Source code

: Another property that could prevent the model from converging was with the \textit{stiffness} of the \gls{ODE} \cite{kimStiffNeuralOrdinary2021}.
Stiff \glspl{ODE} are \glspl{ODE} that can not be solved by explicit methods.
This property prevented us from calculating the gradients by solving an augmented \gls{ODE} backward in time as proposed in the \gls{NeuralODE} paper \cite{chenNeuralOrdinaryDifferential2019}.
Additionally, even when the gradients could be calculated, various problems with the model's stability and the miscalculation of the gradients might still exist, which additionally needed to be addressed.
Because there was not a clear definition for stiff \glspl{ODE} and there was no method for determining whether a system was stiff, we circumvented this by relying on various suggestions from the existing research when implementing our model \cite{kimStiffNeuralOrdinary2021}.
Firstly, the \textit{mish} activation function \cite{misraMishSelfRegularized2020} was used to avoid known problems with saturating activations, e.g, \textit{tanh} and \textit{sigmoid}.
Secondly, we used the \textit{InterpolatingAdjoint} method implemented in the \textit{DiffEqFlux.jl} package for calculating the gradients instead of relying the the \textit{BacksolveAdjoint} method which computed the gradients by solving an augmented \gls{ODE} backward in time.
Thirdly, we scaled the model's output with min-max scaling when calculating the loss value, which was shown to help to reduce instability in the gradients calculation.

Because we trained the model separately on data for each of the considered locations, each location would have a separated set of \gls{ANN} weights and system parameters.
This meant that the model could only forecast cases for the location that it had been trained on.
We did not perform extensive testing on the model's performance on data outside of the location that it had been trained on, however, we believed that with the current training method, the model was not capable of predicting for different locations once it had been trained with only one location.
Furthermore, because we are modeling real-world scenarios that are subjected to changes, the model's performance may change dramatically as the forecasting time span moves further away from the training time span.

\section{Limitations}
···
## Exercise directions
So that nothing is lost, transcribe each entry exactly as written.

## Result
Source code

: Another property that could prevent the model from converging was with the \textit{stiffness} of the \gls{ODE} \cite{kimStiffNeuralOrdinary2021}.
Stiff \glspl{ODE} are \glspl{ODE} that can not be solved by explicit methods.
This property prevented us from calculating the gradients by solving an augmented \gls{ODE} backward in time as proposed in the \gls{NeuralODE} paper \cite{chenNeuralOrdinaryDifferential2019}.
Additionally, even when the gradients could be calculated, various problems with the model's stability and the miscalculation of the gradients might still exist, which additionally needed to be addressed.
Because there was not a clear definition for stiff \glspl{ODE} and there was no method for determining whether a system was stiff, we circumvented this by relying on various suggestions from the existing research when implementing our model \cite{kimStiffNeuralOrdinary2021}.
Firstly, the \textit{mish} activation function \cite{misraMishSelfRegularized2020} was used to avoid known problems with saturating activations, e.g, \textit{tanh} and \textit{sigmoid}.
Secondly, we used the \textit{InterpolatingAdjoint} method implemented in the \textit{DiffEqFlux.jl} package for calculating the gradients instead of relying the the \textit{BacksolveAdjoint} method which computed the gradients by solving an augmented \gls{ODE} backward in time.
Thirdly, we scaled the model's output with min-max scaling when calculating the loss value, which was shown to help to reduce instability in the gradients calculation.

Because we trained the model separately on data for each of the considered locations, each location would have a separated set of \gls{ANN} weights and system parameters.
This meant that the model could only forecast cases for the location that it had been trained on.
We did not perform extensive testing on the model's performance on data outside of the location that it had been trained on, however, we believed that with the current training method, the model was not capable of predicting for different locations once it had been trained with only one location.
Furthermore, because we are modeling real-world scenarios that are subjected to changes, the model's performance may change dramatically as the forecasting time span moves further away from the training time span.

\section{Limitations}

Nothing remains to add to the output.